In the absence of Jersey precedent, the Delegate obtained advice from English Leading Counsel, Gideon Cammerman KC and Victoria Butler-Cole KC on criminal law and the English Court of Protection approach respectively. Having considered both the arguments put forward by the delegate and the Attorney General acting (in rough English analogy) as Advocate to the Court, the Royal Court concluded as follows:
71. As we have already noted, the Delegate was faced with having to make a difficult, and somewhat unusual, decision. She had to balance the risks of continuing to pay an, albeit modest, sum in pocket money in the knowledge that E might use it to purchase illicit cannabis, against the risk that stopping the pocket money would negatively impact his relationship with his carers and potentially lead to further acts of criminality by him.
72. We took into account, in particular, E’s wishes to continue receiving pocket money and thus to have some degree of independence and the steps being taken by his carers to seek to reduce the likelihood of him purchasing cannabis.
73. In the circumstances, having considered the evidence placed before us, we were satisfied that the decision taken by the Delegate was in E’s best interests. Had we been applying the Re S test [a test under Jersey law which had been applied previously when determining whether to ‘bless’ the decision of a delegate] we would also have approved the decision.
74. For the avoidance of doubt, our decision is not to be regarded as the Court determining that it is in E’s best interests to commit a criminal offence or declaring that illegal conduct is lawful.

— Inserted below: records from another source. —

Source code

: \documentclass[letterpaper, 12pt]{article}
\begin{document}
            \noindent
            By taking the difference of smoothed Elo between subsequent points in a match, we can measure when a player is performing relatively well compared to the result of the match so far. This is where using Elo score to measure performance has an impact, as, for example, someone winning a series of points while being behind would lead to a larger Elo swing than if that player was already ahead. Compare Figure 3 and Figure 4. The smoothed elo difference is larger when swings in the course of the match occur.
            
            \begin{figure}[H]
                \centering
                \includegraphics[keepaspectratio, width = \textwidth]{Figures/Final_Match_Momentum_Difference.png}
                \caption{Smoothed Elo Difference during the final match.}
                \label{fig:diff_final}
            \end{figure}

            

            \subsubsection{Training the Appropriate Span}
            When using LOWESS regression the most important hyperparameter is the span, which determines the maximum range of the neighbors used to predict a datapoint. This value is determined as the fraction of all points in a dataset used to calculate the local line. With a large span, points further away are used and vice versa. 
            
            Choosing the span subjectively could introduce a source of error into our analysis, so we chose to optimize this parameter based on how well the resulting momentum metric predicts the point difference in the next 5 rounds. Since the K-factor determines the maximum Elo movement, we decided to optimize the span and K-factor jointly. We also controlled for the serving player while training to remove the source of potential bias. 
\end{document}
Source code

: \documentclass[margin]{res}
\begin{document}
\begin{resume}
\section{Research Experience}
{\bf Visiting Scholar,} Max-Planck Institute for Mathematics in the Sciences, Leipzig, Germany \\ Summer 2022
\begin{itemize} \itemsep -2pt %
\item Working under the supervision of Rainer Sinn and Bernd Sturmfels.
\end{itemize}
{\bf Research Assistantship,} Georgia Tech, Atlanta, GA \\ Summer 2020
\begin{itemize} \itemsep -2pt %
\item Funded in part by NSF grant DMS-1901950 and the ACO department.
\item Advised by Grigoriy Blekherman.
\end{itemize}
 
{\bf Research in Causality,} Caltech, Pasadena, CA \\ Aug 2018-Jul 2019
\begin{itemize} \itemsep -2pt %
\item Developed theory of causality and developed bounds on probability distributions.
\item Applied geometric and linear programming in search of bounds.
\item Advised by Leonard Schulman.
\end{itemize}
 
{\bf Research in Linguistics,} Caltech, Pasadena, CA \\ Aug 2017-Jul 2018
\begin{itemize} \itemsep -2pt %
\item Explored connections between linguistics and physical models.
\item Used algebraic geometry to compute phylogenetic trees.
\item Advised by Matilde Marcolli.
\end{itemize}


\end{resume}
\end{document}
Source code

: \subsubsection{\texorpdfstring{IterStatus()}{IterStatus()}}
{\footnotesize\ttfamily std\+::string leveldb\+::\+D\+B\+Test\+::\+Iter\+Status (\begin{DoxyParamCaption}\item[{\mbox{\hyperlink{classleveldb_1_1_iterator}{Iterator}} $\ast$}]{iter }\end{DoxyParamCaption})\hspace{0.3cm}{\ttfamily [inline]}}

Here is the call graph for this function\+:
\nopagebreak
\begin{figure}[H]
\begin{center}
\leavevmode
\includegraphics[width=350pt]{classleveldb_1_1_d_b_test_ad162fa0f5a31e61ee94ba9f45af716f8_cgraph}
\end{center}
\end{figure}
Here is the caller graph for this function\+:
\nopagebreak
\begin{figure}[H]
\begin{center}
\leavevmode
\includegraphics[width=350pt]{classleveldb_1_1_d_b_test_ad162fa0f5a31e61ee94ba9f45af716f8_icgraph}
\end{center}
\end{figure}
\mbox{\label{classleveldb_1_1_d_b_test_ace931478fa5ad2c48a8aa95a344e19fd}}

75. We accordingly made the order requested, namely that:
“The Court approves the decision of the Delegate to advance funds to (“E”) in the form of pocket money, currently £50 per week, in circumstances where, in the exercise of the Delegate’s discretion, she considers it in E’s best interests to do so notwithstanding the risk that E may spend the funds advanced on illegal cannabis (or other illegal substances) and/or alcohol. The discretion of the Delegate shall continue to be guided by the advice of the Multi-Disciplinary Team responsible for E’s welfare, particularly Dr Martine Stoffels and Mrs Verity Boak (or such other professionals as may from time to time act in a similar capacity).”
Comment
As noted at the outset, this is a decision which I suspect – and hope – will be placed before the English courts in relatively short order, representing as it does a detailed analysis of a not uncommon dilemma, and an analysis which was properly tested through the role of the Attorney General. It also relied heavily upon, and commented upon, English case-law. Of particular relevance, I would suggest, is approach taken to the decision in EG & Anor v P [2024] EWCOP 80 (T3), a case about which we have previously expressed some concerns as regards its approach to the Proceeds of Crime Act. In a passage which clearly satisfied the Royal Court, Gideon Kammerman KC identified that the approach taken in EG had been
simplistic. The payer of the drugs debt in EG is unlikely to attract choate criminal liability under section 328 POCA. As set out above, the delegate’s funds (or for that matter the funds of the payer in the case of EG) are not criminal property in their hands. Those funds may well become criminal property in the hands of the drugs dealer, and an agreement furnishing him with funds that are later rendered criminal by his possession of them would lead to an offence by him, and therefore potential inchoate liability by their donor. As with the payer of a ransom, English law has long recognised a distinction between (1) doing an act for good reason, knowing that the outcome may be the commission of an offence by another, and (2) attracting liability by either agreeing with that other person to commit an offence or doing something that perhaps you don’t want to but is virtually certain to result in the commission of an offence.